Second homeowners exploiting a tax loophole are set to cost councils across England and Wales a staggering £334 million, new analysis reveals.
According to research by property consultancy Colliers, thousands of owners are converting their second homes into holiday lets to sidestep hefty council tax bills – some saving four-figure sums annually.
By letting their properties for just 70 nights a year and making them available for 140, owners can qualify for business rates relief and avoid paying any council tax at all.
The amount of council tax lost due to this loophole has doubled in the past year – up from £170 million – highlighting what critics say is a failed policy.
Kevin Hollinrake, Shadow Housing Minister, slammed the government’s approach: “Labour couldn’t even be bothered to assess the impact or target areas with genuine housing pressures. This policy has spectacularly backfired – and local communities will pay the price.”
In Cornwall – often dubbed the second home capital of Britain – more than £52 million in council tax will be lost to over 10,700 properties listed as holiday lets.
John Webber, head of rating at Colliers, criticised the policy’s consequences: “This isn’t solving the housing crisis – it’s worsening it.

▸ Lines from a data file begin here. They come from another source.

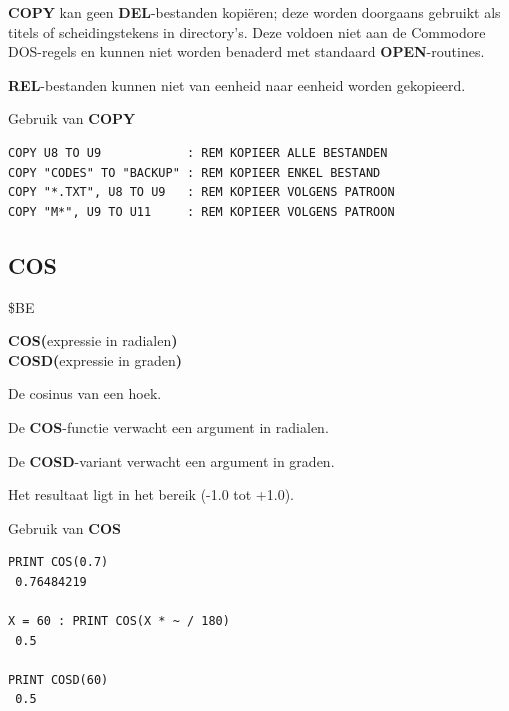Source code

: \begin{description}[leftmargin=2cm,style=nextline]
                  {\bf COPY} kan geen {\bf DEL}-bestanden kopiëren; deze worden doorgaans gebruikt als titels of scheidingstekens in directory's. Deze voldoen niet aan de Commodore DOS-regels en kunnen niet worden benaderd met standaard {\bf OPEN}-routines.

                  {\bf REL}-bestanden kunnen niet van eenheid naar eenheid worden gekopieerd.

\item [Voorbeelden:] Gebruik van {\bf COPY}

\begin{tcolorbox}[colback=black,coltext=white]
\verbatimfont{\codefont}
\begin{verbatim}
COPY U8 TO U9            : REM KOPIEER ALLE BESTANDEN
COPY "CODES" TO "BACKUP" : REM KOPIEER ENKEL BESTAND
COPY "*.TXT", U8 TO U9   : REM KOPIEER VOLGENS PATROON
COPY "M*", U9 TO U11     : REM KOPIEER VOLGENS PATROON
\end{verbatim}
\end{tcolorbox}
\end{description}


\newpage
\subsection{COS}
\begin{description}[leftmargin=2cm,style=nextline]
\item [Token:]    \$BE

\item [Formaat:]   {\bf COS(}expressie in radialen{\bf )} \\                 {\bf COSD(}expressie in graden{\bf )}

\item [Retourneert:]  De cosinus van een hoek.

                  De {\bf COS}-functie verwacht een argument in radialen.

                  De {\bf COSD}-variant verwacht een argument in graden.

                  Het resultaat ligt in het bereik (-1.0 tot +1.0).

\item [Voorbeelden:] Gebruik van {\bf COS}

\begin{tcolorbox}[colback=black,coltext=white]
\verbatimfont{\codefont}
\begin{verbatim}
PRINT COS(0.7)
 0.76484219

X = 60 : PRINT COS(X * ~ / 180)
 0.5

PRINT COSD(60)
 0.5
\end{verbatim}
\end{tcolorbox}
\end{description}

Councils are collecting less money, which means fewer funds for local services and affordable housing. The real failure lies with politicians who don’t grasp the issue or lack the will to fix it.”
As of 1 April, councils in England were granted powers to impose a 100% council tax premium on second homes, under Conservative-led legislation. In Wales, the surcharge can reach as high as 300%.
Currently, 230 of England’s 296 councils, and 20 of 22 in Wales, have adopted the higher tax rate – but many homeowners are evading the levy.
Under the rules, a property qualifies as a holiday let if it’s available for at least 140 nights per year and actually let for a minimum of 70.
Once it meets these conditions, it falls under business rates – which can be significantly reduced or even eliminated through Small Business Rates Relief.
Owners of properties with a rateable value below £12,000 can receive 100% relief. For those between £12,001 and £15,000, the discount is tapered – a property valued at £13,500 would receive 50% off its business rates.
Across England and Wales, around 73,838 properties currently receive business rates relief as holiday lets.
Although this marks a slight drop from 80,000 the previous year – due to tighter regulations – Colliers warns the number is likely to rise again as the double council tax policy drives more owners to exploit the system.
Before 2023, homeowners simply had to declare an intention to let in order to qualify. But this year, Chancellor Rachel Reeves scrapped tax perks for furnished holiday lets in her first Budget, in a move aimed at encouraging longer-term tenancies.
Despite the clampdown, the South West – one of the UK’s most popular holiday regions – still records over 21,600 properties claiming full business rate relief, only a minor decrease from last year.
Local councillors are urging the Government to take further action. Peter La Broy, a Cornwall councillor, said: “Turning homes into shell businesses to avoid tax is blatant evasion. I will continue to press for these loopholes to be closed.”
In Pembrokeshire, independent councillor Mike Stoddart echoed concerns, stating there is “considerable tax avoidance” via business rate loopholes in the county.
Wales has already tightened its rules, raising the threshold for a property to qualify as a holiday let from 70 to 182 days of actual lettings per year.
A Government spokesperson said: “We’ve abolished the favourable tax treatment of furnished holiday lets and plan to introduce a short-term let registration scheme to safeguard local communities. Stricter criteria are already in place, and we continue to monitor for further action.”